Plain-text document sources:
________________________

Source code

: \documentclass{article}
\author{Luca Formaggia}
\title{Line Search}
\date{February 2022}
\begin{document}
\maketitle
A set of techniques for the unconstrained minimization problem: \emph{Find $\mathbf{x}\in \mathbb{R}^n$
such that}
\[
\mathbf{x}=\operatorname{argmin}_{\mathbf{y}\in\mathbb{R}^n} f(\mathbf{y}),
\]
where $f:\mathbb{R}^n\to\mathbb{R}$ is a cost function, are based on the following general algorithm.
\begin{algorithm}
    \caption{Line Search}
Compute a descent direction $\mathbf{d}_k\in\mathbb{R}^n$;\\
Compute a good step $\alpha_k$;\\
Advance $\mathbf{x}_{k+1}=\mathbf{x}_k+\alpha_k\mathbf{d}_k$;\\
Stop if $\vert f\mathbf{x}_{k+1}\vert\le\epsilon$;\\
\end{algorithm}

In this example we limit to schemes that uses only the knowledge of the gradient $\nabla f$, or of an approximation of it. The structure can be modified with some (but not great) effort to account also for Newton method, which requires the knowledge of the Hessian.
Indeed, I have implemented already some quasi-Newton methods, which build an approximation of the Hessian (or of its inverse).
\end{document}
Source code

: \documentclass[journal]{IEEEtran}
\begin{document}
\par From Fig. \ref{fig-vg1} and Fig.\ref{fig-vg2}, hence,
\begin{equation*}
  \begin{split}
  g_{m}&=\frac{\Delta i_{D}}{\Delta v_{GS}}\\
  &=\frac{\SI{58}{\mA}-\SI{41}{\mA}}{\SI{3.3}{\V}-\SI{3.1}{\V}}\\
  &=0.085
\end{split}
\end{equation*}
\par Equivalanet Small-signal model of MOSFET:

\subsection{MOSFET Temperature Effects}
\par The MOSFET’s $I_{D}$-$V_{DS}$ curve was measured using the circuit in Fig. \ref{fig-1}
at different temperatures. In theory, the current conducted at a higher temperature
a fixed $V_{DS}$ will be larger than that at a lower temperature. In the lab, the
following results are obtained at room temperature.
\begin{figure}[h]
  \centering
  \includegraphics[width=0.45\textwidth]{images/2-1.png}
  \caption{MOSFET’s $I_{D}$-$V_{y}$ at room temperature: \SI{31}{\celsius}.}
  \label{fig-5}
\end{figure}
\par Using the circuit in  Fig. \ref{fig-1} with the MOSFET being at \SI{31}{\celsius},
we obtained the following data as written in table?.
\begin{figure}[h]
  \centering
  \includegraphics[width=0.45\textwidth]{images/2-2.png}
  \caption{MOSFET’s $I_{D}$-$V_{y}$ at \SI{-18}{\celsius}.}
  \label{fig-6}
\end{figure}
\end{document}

________________________

*Exercise prompt*
If a line in the records includes the string "with", copy it.

*Output of the exercise*
In this example we limit to schemes that uses only the knowledge of the gradient $\nabla f$, or of an approximation of it. The structure can be modified with some (but not great) effort to account also for Newton method, which requires the knowledge of the Hessian.
\par Using the circuit in  Fig. \ref{fig-1} with the MOSFET being at \SI{31}{\celsius},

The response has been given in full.